This brings to mind something that I have wondered about.

I often see advice elsewhere, and in other peoples programs,
suggesting hiding all C "fundamental" types behind typedefs such as

typedef char CHAR;
typedef int INT32;
typedef unsigned int UINT32;


The first one is useless, the second two are worse than useless, they
are dangerous, because on another machine int might have only 16 bits
and INT32 might need to be a signed long.
typedef char* PCHAR;
This is more dangerous yes, never typedef a pointer this way.
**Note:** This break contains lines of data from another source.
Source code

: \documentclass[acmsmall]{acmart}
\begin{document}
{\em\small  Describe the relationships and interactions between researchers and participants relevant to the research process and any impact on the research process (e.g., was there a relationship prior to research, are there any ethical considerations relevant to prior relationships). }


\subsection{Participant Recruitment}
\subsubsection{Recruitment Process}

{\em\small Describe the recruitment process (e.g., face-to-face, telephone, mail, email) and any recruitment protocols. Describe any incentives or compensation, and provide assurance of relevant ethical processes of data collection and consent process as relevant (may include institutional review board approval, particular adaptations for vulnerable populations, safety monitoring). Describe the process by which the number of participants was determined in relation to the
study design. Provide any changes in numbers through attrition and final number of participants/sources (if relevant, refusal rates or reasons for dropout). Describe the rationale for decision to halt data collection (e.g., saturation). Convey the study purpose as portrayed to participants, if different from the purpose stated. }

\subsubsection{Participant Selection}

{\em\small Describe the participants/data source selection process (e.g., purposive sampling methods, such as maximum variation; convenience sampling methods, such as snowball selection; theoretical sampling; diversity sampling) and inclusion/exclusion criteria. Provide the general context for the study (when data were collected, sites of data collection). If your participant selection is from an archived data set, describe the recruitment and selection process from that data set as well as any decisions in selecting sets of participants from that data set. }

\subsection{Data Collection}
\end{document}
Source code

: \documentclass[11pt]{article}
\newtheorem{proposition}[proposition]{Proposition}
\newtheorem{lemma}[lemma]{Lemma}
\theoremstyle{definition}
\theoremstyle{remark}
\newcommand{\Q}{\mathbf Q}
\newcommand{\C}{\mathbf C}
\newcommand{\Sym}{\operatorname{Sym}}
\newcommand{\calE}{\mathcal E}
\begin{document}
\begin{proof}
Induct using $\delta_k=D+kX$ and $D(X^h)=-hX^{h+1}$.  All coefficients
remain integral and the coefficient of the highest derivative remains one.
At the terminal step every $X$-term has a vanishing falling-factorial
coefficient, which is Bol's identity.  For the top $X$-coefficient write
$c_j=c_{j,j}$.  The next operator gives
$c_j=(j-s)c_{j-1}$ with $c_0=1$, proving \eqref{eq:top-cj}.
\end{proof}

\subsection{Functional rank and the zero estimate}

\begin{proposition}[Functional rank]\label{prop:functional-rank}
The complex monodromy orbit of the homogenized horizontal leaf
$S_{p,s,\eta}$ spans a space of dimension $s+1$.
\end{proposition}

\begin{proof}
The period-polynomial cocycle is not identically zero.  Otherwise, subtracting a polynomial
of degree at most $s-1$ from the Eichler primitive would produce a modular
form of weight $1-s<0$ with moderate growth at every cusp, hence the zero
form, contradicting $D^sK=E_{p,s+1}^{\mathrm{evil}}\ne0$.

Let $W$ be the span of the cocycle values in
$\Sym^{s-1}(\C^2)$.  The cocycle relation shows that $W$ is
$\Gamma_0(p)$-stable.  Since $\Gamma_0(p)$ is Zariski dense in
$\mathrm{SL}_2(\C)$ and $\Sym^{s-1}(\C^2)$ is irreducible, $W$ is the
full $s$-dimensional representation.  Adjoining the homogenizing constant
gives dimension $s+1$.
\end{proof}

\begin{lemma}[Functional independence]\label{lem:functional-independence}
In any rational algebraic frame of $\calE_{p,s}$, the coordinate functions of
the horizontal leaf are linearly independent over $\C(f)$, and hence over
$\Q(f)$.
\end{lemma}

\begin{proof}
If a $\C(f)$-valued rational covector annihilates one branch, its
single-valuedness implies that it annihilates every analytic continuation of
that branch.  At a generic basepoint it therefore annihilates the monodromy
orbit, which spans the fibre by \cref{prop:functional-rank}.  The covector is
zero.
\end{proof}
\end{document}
At
least not if the pointer will ever be dereferenced using that alias.
The theory is that application code which always uses these typedefs
will be more likely to run on multiple systems (provided the typedefs
are changed of course).
More than theory, very real fact.
I used to do this. Then I found out that C99 defined things like
"uint32_t", so I started using these versions instead. But after
following this group for a while I now find even these ugly and don't
use them unless unavoidable.
Nobody says you have to care about portability if you don't want to.
That's between you, your bosses, and your users. If you are writing a
program for your own use, the only one you ever have to answer to is
yourself.

On the other hand, both UNIXy and Windows platforms are having the
same problems with the transition from 32 to 64 bits that they had
moving from 16 to 32 bits, if perhaps not quite so extreme.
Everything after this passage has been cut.